▸ EXERCISE DESCRIPTION
How many lines in the records below contain "pinch"? Reply with the number alone.

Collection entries
+++

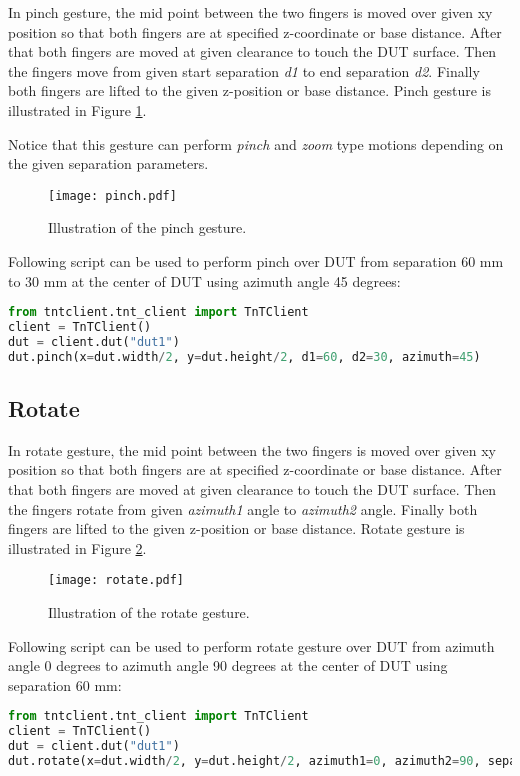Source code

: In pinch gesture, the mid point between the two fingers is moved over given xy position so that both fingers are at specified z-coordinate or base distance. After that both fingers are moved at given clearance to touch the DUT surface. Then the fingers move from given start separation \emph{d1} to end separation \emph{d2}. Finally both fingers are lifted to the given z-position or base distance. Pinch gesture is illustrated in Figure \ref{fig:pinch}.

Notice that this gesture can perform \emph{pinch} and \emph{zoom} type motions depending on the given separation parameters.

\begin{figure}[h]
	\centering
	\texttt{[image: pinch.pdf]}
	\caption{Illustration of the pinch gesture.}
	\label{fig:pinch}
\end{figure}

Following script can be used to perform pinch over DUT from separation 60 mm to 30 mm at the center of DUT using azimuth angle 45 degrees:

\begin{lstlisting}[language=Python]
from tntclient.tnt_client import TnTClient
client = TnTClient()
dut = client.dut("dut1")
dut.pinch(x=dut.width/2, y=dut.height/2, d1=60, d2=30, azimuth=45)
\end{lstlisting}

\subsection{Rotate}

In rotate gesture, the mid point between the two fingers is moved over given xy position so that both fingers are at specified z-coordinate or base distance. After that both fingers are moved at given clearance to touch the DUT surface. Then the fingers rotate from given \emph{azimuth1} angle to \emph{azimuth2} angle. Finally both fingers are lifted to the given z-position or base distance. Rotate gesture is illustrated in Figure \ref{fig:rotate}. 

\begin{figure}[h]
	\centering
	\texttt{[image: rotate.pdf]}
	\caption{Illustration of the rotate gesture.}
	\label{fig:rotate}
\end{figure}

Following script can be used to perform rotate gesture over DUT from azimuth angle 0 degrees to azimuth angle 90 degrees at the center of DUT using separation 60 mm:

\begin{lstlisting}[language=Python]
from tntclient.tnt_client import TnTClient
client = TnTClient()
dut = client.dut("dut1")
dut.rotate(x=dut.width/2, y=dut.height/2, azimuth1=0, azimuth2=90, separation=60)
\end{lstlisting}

+++

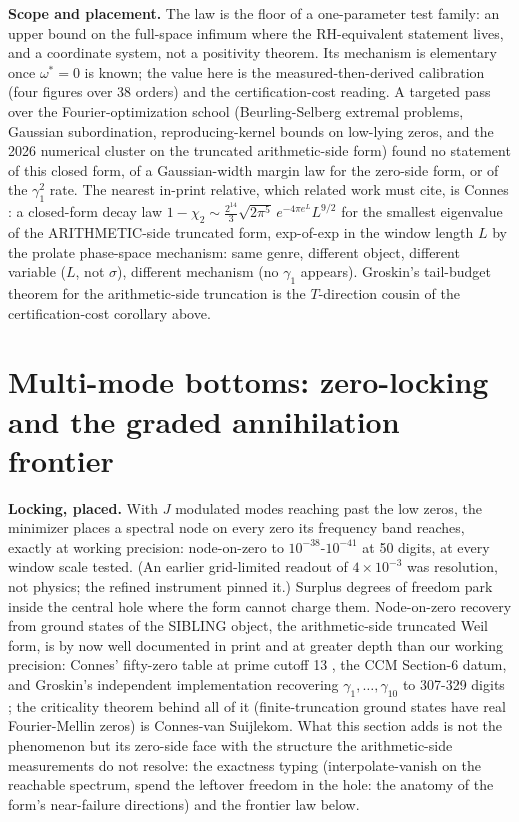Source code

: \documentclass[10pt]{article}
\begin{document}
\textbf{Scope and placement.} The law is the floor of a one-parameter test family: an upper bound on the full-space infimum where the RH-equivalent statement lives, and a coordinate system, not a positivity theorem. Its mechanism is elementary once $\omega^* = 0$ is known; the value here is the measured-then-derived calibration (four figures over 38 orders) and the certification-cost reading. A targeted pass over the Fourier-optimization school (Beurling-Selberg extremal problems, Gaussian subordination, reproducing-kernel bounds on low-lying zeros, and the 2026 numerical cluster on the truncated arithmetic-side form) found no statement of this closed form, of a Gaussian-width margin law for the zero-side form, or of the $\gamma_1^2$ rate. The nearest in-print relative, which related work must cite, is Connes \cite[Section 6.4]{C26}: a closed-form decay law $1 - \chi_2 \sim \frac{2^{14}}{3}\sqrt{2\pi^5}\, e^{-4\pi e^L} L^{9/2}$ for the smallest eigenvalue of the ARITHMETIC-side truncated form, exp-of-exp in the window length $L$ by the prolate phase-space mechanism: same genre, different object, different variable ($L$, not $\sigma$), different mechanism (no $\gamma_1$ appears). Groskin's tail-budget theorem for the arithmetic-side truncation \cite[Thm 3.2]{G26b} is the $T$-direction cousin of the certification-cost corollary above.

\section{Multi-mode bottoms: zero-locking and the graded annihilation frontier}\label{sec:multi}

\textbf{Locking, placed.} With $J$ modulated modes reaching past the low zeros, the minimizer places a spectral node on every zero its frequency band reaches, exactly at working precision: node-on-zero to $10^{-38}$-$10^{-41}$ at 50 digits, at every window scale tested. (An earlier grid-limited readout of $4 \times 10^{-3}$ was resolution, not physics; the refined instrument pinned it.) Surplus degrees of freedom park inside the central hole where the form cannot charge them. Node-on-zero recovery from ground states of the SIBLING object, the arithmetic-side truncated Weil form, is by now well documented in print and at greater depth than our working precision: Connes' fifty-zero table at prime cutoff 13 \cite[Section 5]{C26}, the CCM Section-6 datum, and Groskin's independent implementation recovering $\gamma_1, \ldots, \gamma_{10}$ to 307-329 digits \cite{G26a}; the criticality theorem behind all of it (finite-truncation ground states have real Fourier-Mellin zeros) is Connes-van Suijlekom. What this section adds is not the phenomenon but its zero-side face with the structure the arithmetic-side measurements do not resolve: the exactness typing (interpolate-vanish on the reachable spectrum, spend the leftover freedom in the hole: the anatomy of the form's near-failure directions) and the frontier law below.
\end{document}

+++

▸ OUTPUT OF THE TASK
7